It is a hot day, and Bert is thirsty. Here is the value he places on each bottle of water
Value of first bottle- $7
Value of second bottle- $5
Value of third bottle- $3
Value of fourth bottle-$1
From this information, derive Bert’s demand schedule. Graph his demand curve for bottled water.
If the price of a bottle of water is $4, how many bottles does Bert buy? How much consumer surplus does Bert get from his purchases? Show Bert’s consumer surplus in your graph.
If the price falls to $2, how does quantity demanded change? How does Bert’s consumer surplus change? Show these changes in your graph.
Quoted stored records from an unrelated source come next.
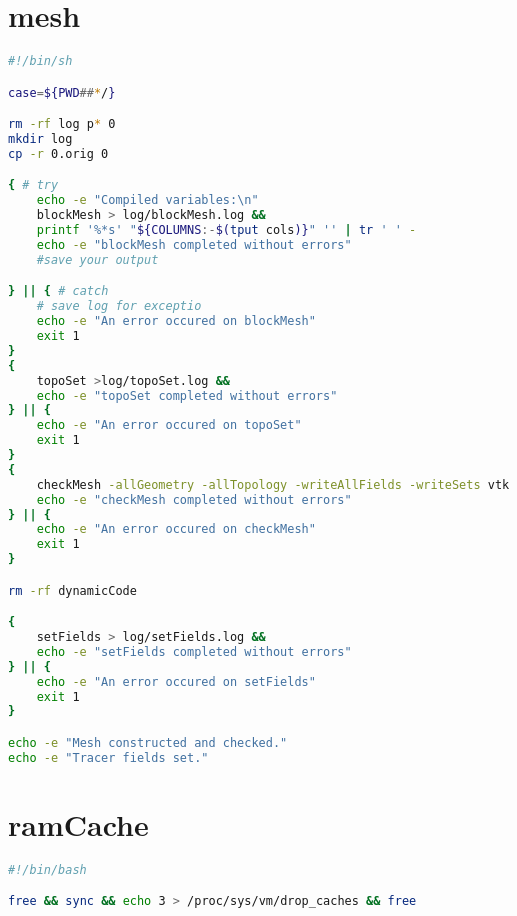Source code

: \section{mesh}
\begin{lstlisting}[language=bash]
#!/bin/sh

case=${PWD##*/}

rm -rf log p* 0
mkdir log
cp -r 0.orig 0

{ # try
	echo -e "Compiled variables:\n"
    blockMesh > log/blockMesh.log &&
    printf '%*s' "${COLUMNS:-$(tput cols)}" '' | tr ' ' -
    echo -e "blockMesh completed without errors"
    #save your output

} || { # catch
    # save log for exceptio
    echo -e "An error occured on blockMesh"
    exit 1 
}
{
    topoSet >log/topoSet.log &&
    echo -e "topoSet completed without errors"
} || {
    echo -e "An error occured on topoSet"
    exit 1 
}
{
    checkMesh -allGeometry -allTopology -writeAllFields -writeSets vtk > log/checkMesh.log &&
    echo -e "checkMesh completed without errors"
} || {
    echo -e "An error occured on checkMesh"
    exit 1 
}

rm -rf dynamicCode

{
    setFields > log/setFields.log &&
    echo -e "setFields completed without errors"
} || {
    echo -e "An error occured on setFields"
    exit 1 
}

echo -e "Mesh constructed and checked."
echo -e "Tracer fields set."

\end{lstlisting}

\section{ramCache}
\begin{lstlisting}[language=bash]
#!/bin/bash

free && sync && echo 3 > /proc/sys/vm/drop_caches && free

\end{lstlisting}

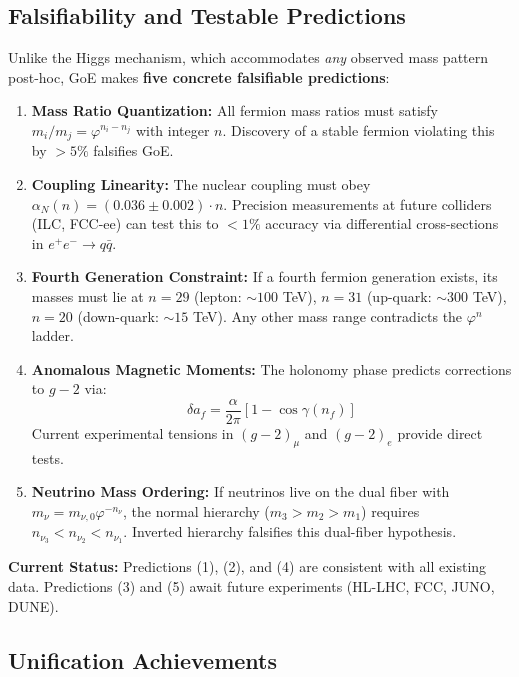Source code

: \documentclass[12pt]{article}
\theoremstyle{definition}
\theoremstyle{plain}
\begin{document}
\subsection{Falsifiability and Testable Predictions}

Unlike the Higgs mechanism, which accommodates \textit{any} observed mass pattern post-hoc, GoE makes \textbf{five concrete falsifiable predictions}:

\begin{enumerate}
\item \textbf{Mass Ratio Quantization:} All fermion mass ratios must satisfy $m_i/m_j = \varphi^{n_i - n_j}$ with integer $n$. Discovery of a stable fermion violating this by $> 5\%$ falsifies GoE.

\item \textbf{Coupling Linearity:} The nuclear coupling must obey $\alpha_N(n) = (0.036 \pm 0.002) \cdot n$. Precision measurements at future colliders (ILC, FCC-ee) can test this to $< 1\%$ accuracy via differential cross-sections in $e^+e^- \to q\bar{q}$.

\item \textbf{Fourth Generation Constraint:} If a fourth fermion generation exists, its masses must lie at $n = 29$ (lepton: $\sim 100$ TeV), $n = 31$ (up-quark: $\sim 300$ TeV), $n = 20$ (down-quark: $\sim 15$ TeV). Any other mass range contradicts the $\varphi^n$ ladder.

\item \textbf{Anomalous Magnetic Moments:} The holonomy phase predicts corrections to $g-2$ via:
\begin{equation}
\delta a_f = \frac{\alpha}{2\pi} \left[1 - \cos\gamma(n_f)\right]
\end{equation}
Current experimental tensions in $(g-2)_\mu$ and $(g-2)_e$ provide direct tests.

\item \textbf{Neutrino Mass Ordering:} If neutrinos live on the dual fiber with $m_\nu = m_{\nu,0} \varphi^{-n_\nu}$, the normal hierarchy ($m_3 > m_2 > m_1$) requires $n_{\nu_3} < n_{\nu_2} < n_{\nu_1}$. Inverted hierarchy falsifies this dual-fiber hypothesis.
\end{enumerate}

\textbf{Current Status:} Predictions (1), (2), and (4) are consistent with all existing data. Predictions (3) and (5) await future experiments (HL-LHC, FCC, JUNO, DUNE).

\subsection{Unification Achievements}
\end{document}
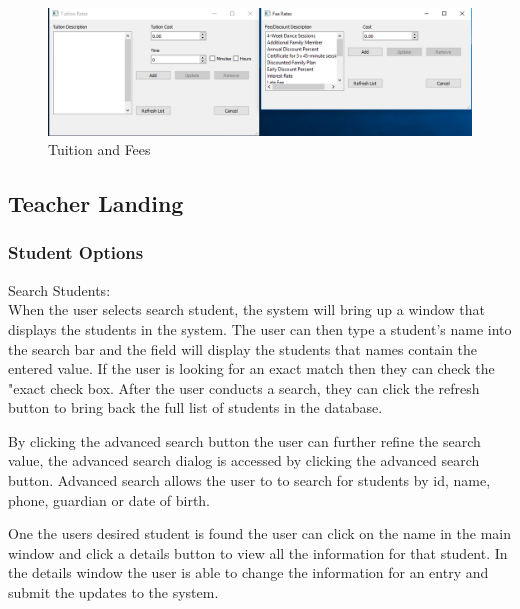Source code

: \begin{figure}
  \includegraphics[width=\linewidth]{pics/userGuide/tuitAndFees.png}
  \caption{Tuition and Fees} 
  \label{fig:User doc: Tuition and Fees}
\end{figure}


\subsection{Teacher Landing}

\subsubsection{Student Options}

Search Students:\\
When the user selects search student, the system will bring up a window that displays the students in the system. The user can then type a student's name into the search bar and the field will display the students that names contain the entered value. If the user is looking for an exact match then they can check the "exact check box. After the user conducts a search, they can click the refresh button to bring back the full list of students in the database.

By clicking the advanced search button the user can further refine the search value, the advanced search dialog is accessed by clicking the advanced search button. Advanced search allows the user to to search for students by id, name, phone, guardian or date of birth.

One the users desired student is found the user can click on the name in the main window and click a details button to view all the information for that student.  In the details window the user is able to change the information for an entry and submit the updates to the system.\\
Ernie owns a water pump. Because pumping large amounts of water is harder than pumping small amounts, the cost of producing a bottle of water rises as he pumps more. Here is the cost he incurs to produce each bottle of water:
Value of first bottle- $1
Value of second bottle- $3
Value of third bottle- $5
Value of fourth bottle-$7
From this information, derive Ernie’s supply schedule. Graph his supply curve for bottled water.
If the price of a bottle of water is $4, how many bottles does Ernie produce and sell? How much producer surplus does Ernie get from these sales? Show Ernie’s producer surplus in your graph.
If the price rises to $6, how does quantity supplied change? How does Ernie’s producer surplus change? Show these changes in your graph.